# Gakic and other supplements



## stone_dragone (Feb 5, 2008)

I have seen an ad in Blackbelt for a "fatige toxin neutralizer" called Gakic, and I was wondering if anyone has any experience with it.  I'd imagine that it's effects would only last as long as you are taking it and my fear is that it would actually begin to reverse after cessation.  

On a similar topic, what supplements do you use in your work outs? Pre work out, post workout, etc?  Anything for joints, muscle repair, bulking, etc...?


----------



## rabbit (Feb 6, 2008)

I have heard of it but never tried it. Isn't that a bodybuilding supplement?


----------



## kailat (Feb 6, 2008)

Hello, i just ran accross this subject.  

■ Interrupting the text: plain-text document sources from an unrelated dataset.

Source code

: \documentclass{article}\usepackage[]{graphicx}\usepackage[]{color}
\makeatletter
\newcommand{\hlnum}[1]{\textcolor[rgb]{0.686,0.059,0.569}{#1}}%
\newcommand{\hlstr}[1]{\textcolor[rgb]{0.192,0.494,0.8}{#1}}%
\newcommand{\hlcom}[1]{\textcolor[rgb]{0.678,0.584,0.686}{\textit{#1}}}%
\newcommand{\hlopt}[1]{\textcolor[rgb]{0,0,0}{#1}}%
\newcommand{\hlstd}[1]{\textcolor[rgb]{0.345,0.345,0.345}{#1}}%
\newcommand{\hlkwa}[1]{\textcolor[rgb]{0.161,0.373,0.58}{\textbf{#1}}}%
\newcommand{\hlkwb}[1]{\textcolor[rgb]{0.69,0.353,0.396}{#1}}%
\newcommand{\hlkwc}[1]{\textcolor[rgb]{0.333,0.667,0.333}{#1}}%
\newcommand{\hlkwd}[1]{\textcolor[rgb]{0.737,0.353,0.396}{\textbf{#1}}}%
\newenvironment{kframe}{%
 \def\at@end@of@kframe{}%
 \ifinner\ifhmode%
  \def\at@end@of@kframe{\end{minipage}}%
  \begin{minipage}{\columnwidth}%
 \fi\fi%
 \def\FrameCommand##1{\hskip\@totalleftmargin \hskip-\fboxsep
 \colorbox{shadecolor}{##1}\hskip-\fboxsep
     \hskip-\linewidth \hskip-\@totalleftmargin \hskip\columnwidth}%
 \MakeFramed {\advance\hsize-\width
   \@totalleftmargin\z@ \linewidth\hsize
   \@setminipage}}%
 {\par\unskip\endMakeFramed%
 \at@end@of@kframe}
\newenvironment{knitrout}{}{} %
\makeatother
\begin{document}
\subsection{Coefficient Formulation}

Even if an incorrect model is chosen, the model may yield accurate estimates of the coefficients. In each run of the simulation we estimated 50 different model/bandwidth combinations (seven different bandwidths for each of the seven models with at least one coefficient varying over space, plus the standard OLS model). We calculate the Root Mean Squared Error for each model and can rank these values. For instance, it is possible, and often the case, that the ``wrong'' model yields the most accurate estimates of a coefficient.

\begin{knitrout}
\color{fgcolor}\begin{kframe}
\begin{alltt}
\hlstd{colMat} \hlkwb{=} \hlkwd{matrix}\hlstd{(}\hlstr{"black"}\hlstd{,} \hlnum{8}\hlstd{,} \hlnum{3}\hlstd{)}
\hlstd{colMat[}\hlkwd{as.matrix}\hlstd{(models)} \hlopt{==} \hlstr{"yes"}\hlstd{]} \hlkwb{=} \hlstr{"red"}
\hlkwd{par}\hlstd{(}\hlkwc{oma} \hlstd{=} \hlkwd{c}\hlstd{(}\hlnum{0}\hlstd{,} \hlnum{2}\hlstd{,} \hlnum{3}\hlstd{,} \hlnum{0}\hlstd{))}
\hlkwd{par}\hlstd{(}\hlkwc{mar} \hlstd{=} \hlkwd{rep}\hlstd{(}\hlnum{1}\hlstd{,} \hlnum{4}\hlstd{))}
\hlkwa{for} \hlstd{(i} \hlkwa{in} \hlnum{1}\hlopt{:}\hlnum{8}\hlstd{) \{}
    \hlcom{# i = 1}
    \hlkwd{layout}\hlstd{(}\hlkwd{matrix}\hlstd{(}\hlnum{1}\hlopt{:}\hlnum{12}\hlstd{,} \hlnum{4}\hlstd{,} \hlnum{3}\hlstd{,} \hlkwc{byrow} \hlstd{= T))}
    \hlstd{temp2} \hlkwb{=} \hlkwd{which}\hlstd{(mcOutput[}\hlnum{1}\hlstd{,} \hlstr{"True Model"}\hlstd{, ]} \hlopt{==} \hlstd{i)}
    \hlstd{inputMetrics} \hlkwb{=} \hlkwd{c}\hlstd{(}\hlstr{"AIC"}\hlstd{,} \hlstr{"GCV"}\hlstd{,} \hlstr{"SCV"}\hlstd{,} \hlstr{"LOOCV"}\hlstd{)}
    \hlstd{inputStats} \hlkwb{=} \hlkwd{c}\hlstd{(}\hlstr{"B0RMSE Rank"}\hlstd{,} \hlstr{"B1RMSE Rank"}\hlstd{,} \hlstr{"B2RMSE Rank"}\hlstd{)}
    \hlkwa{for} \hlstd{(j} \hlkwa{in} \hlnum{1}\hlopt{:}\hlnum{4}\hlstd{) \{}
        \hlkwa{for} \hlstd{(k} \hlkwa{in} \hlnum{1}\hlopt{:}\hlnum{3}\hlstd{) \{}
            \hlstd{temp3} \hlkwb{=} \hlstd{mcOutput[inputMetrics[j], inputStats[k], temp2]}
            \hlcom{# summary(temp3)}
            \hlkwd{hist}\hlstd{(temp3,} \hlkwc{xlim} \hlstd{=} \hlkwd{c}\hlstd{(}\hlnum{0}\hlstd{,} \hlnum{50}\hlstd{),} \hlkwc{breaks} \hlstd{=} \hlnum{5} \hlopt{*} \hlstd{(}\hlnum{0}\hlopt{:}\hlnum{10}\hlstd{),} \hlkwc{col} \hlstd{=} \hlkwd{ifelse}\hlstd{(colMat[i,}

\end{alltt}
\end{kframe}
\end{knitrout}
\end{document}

 Yeah I've used the Gakic and the Lackic both by Muscle Tech.  You can combine the two for post and pre workout, along w/ any form of Protien whey isolate shake post workout.  Depending on what your goals are.  Id say i've taken about 2 bottle of the Gakic and I saw alot of extra pump in the gym it was a nice supplement, but very expensive for sure.  The best thingI can say is get some and try  it.   If your looking for top brand name supplements for 1/2 the price of your local GNC or whatever I go to www.bodybuilding.com  they are a great place to start.  They will even answer most of your questions if need be.

  As for me I drink approx.  3 whey protien shakes daily, one in the AM among waking up,  one 3omins pre and post workout.   Along with creatine mix pre workout.  It's alot at first but you get used to it...  I've started this 10 week program and Im on my 4th week.  I've lost about 20lbs now. I started at 221lbs i've been logging in all my meals and supplements, I go to the gym 4 to 5 days a week working different muscle groups. (in fact i just got back from the gym), I started a whole new life style eating very healthy.  I log in all my meal intake be it snack etc..  I stop at no more than 2000 calories a day... I usually intake about 1300 to 1800 daily.  It was hard compared to my normal 3000+ daily caloric intake.   On 3rd day of week 4 I'm setting the scale at 201 today.  My goal is to hit 170- 175lbs by the time I get to my 10th week.  I run on average 2 to 3 times a week 2 to 3 miles each time I run.   

  The hardest part for me is the proper nutrition intake.  It has to be a Life changing experience not a "part time or temp diet" otherwise it just won't work.  I plan on maintaining 175-180 once I get there.  I have put on this extra 30 to 40 lbs just since last JAN.  I was just 180 one day and BAM I was 220 the next.  Didn't even realized it hit me.  LOL  so its tme for it to go back to where it came.. 

 Hope that helps.


----------



## KempoGuy06 (Feb 7, 2008)

Ive never tried Gakic but I do use muscletech stuff and find it very good. I use the new Vapor stuff they came out with, along with their nitrotech protein complex and Hydroxycut Hardcore fat burner pills. I too have lost about 20 pounds in the last month. my workout routine along with SKK and my new have really aided in the processes. Im getting ready to swith gear and change my supplement routine.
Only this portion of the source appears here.